**Description of the task**
The required result is a copy of each line below in which "angle" appears.

**Source data**

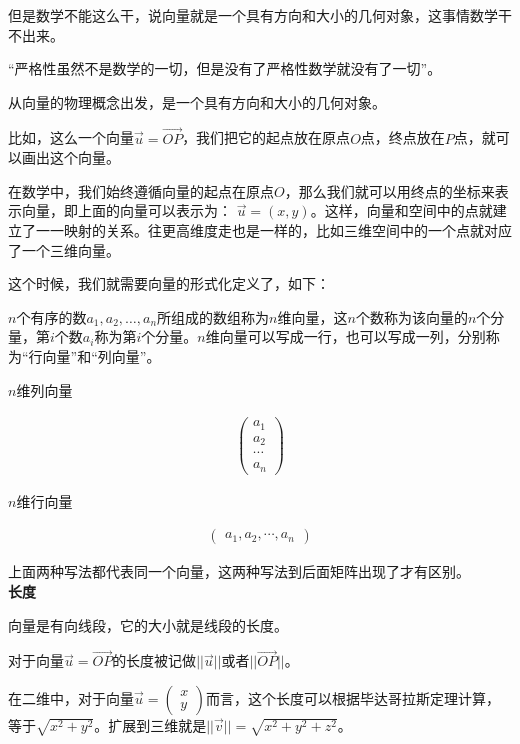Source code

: \documentclass[UTF8]{ctexbook}
\begin{document}
但是数学不能这么干，说向量就是一个具有方向和大小的几何对象，这事情数学干不出来。

“严格性虽然不是数学的一切，但是没有了严格性数学就没有了一切”。

从向量的物理概念出发，是一个具有方向和大小的几何对象。

比如，这么一个向量$\vec{u}=\overrightarrow{OP}$，我们把它的起点放在原点$O$点，终点放在$P$点，就可以画出这个向量。

在数学中，我们始终遵循向量的起点在原点$O$，那么我们就可以用终点的坐标来表示向量，即上面的向量可以表示为： $\vec{u}=(x,y)$。这样，向量和空间中的点就建立了一一映射的关系。往更高维度走也是一样的，比如三维空间中的一个点就对应了一个三维向量。

这个时候，我们就需要向量的形式化定义了，如下：

$n$个有序的数$a_{1},a_{2},\dots,a_{n}$所组成的数组称为$n$维向量，这$n$个数称为该向量的$n$个分量，第$i$个数$a_{i}$称为第$i$个分量。$n$维向量可以写成一行，也可以写成一列，分别称为“行向量”和“列向量”。

$n$维列向量

\begin{equation}
\begin{aligned}
\begin{pmatrix}
a_{1}\\
a_{2}\\
\cdots\\
a_{n}
\end{pmatrix}
\end{aligned}
\end{equation}

$n$维行向量

\begin{equation}
\begin{aligned}
\begin{pmatrix}
a_{1},a_{2},\cdots,a_{n}
\end{pmatrix}
\end{aligned}
\end{equation}

上面两种写法都代表同一个向量，这两种写法到后面矩阵出现了才有区别。 \\

\textbf{长度}

向量是有向线段，它的大小就是线段的长度。

对于向量$\vec{u}=\overrightarrow{OP}$的长度被记做$||\vec{u}||$或者$||\overrightarrow{OP}||$。

在二维中，对于向量$\vec{u}=\begin{pmatrix} x\\ y \end{pmatrix}$而言，这个长度可以根据毕达哥拉斯定理计算，等于$\sqrt{x^{2}+y^{2}}$。扩展到三维就是$||\vec{v}||=\sqrt{x^{2}+y^{2}+z^{2}}$。
\end{document}

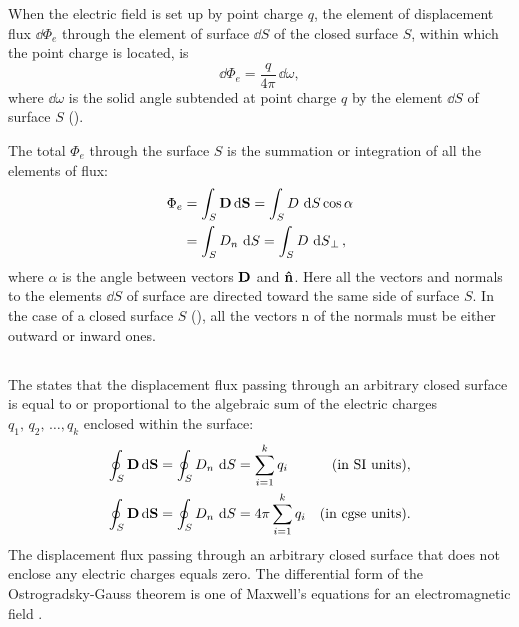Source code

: When the electric field is set up by point charge $q$, the element of displacement flux $\dd \Phi_{e}$ through the element of surface $\dd S$ of the closed surface $S$, within which the point charge is located, is
\begin{equation*}%
\dd \Phi_{e} = \frac{q}{4 \pi} \, \dd \omega,
\end{equation*}
where $\dd \omega$ is the solid angle subtended at point charge $q$ by the element $\dd S$ of surface $S$ ().

The total  $\Phi_{e}$ through the surface $S$ is the summation or integration of all the elements of flux:
\begin{align*}%
\Phi_{e} & = \int_{S} \vb{D} \, \dd \vb{S} = \int_{S} {D} \, \dd {S} \cos \alpha \\
& = \int_{S} {D}_{n} \, \dd {S} = \int_{S} {D} \, \dd {S}_{\perp},
\end{align*}
where $\alpha $ is the angle between vectors $\vb{D}$ and $\vu{n}$. Here all the vec­tors and normals to the elements $\dd S$ of surface are directed toward the same side of surface $S$. In the case of a closed surface $S$ (), all the vectors n of the normals must be either outward or inward ones.

\subsection{}\label{15.3.3} The  states that the displacement flux passing through an arbitrary closed surface is equal to or proportional to the algebraic sum of the electric charges $q_{1},\,q_{2},\, \ldots{}, q_{k}$ enclosed within the surface:
\begin{align*}%
\oint_{S} \vb{D} \, \dd \vb{S} & = \oint_{S} {D}_{n} \, \dd {S}  = \sum_{i=1}^{k} q_{i} & \text{(in SI units)},\\
\oint_{S} \vb{D} \, \dd \vb{S} & = \oint_{S} {D}_{n} \, \dd {S}  = 4 \pi \sum_{i=1}^{k} q_{i} & \text{(in cgse units).}
\end{align*}
The displacement flux passing through an arbitrary closed sur­face that does not enclose any electric charges equals zero. The differential form of the Ostrogradsky-Gauss theorem is one of Maxwell's equations for an electromagnetic field .

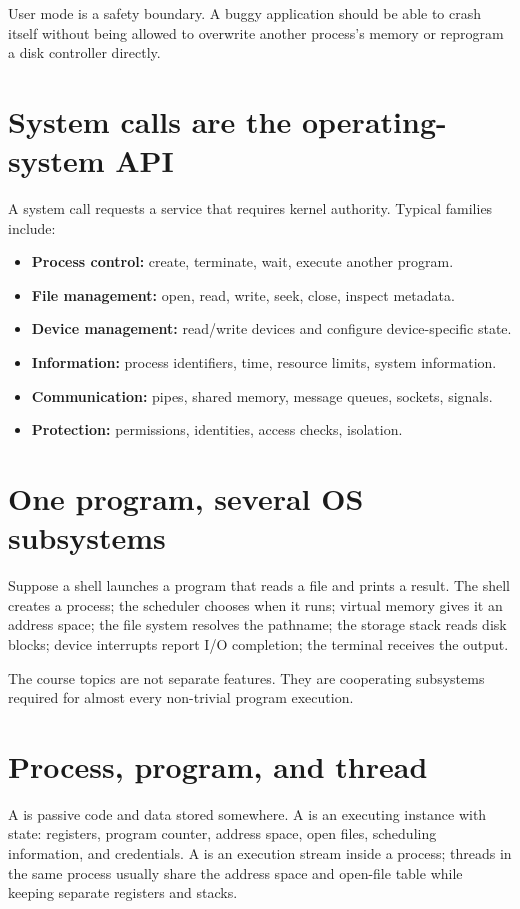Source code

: \begin{intuition}
User mode is a safety boundary. A buggy application should be able to crash itself without being allowed to overwrite another process's memory or reprogram a disk controller directly.
\end{intuition}

\section{System calls are the operating-system API}
A system call requests a service that requires kernel authority. Typical families include:
\begin{itemize}
  \item \textbf{Process control:} create, terminate, wait, execute another program.
  \item \textbf{File management:} open, read, write, seek, close, inspect metadata.
  \item \textbf{Device management:} read/write devices and configure device-specific state.
  \item \textbf{Information:} process identifiers, time, resource limits, system information.
  \item \textbf{Communication:} pipes, shared memory, message queues, sockets, signals.
  \item \textbf{Protection:} permissions, identities, access checks, isolation.
\end{itemize}

\section{One program, several OS subsystems}
Suppose a shell launches a program that reads a file and prints a result. The shell creates a process; the scheduler chooses when it runs; virtual memory gives it an address space; the file system resolves the pathname; the storage stack reads disk blocks; device interrupts report I/O completion; the terminal receives the output.

\begin{keyidea}
The course topics are not separate features. They are cooperating subsystems required for almost every non-trivial program execution.
\end{keyidea}

\section{Process, program, and thread}
A  is passive code and data stored somewhere. A  is an executing instance with state: registers, program counter, address space, open files, scheduling information, and credentials. A  is an execution stream inside a process; threads in the same process usually share the address space and open-file table while keeping separate registers and stacks.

**Written answer**
where $\dd \omega$ is the solid angle subtended at point charge $q$ by the element $\dd S$ of surface $S$ ().
where $\alpha $ is the angle between vectors $\vb{D}$ and $\vu{n}$. Here all the vec­tors and normals to the elements $\dd S$ of surface are directed toward the same side of surface $S$. In the case of a closed surface $S$ (), all the vectors n of the normals must be either outward or inward ones.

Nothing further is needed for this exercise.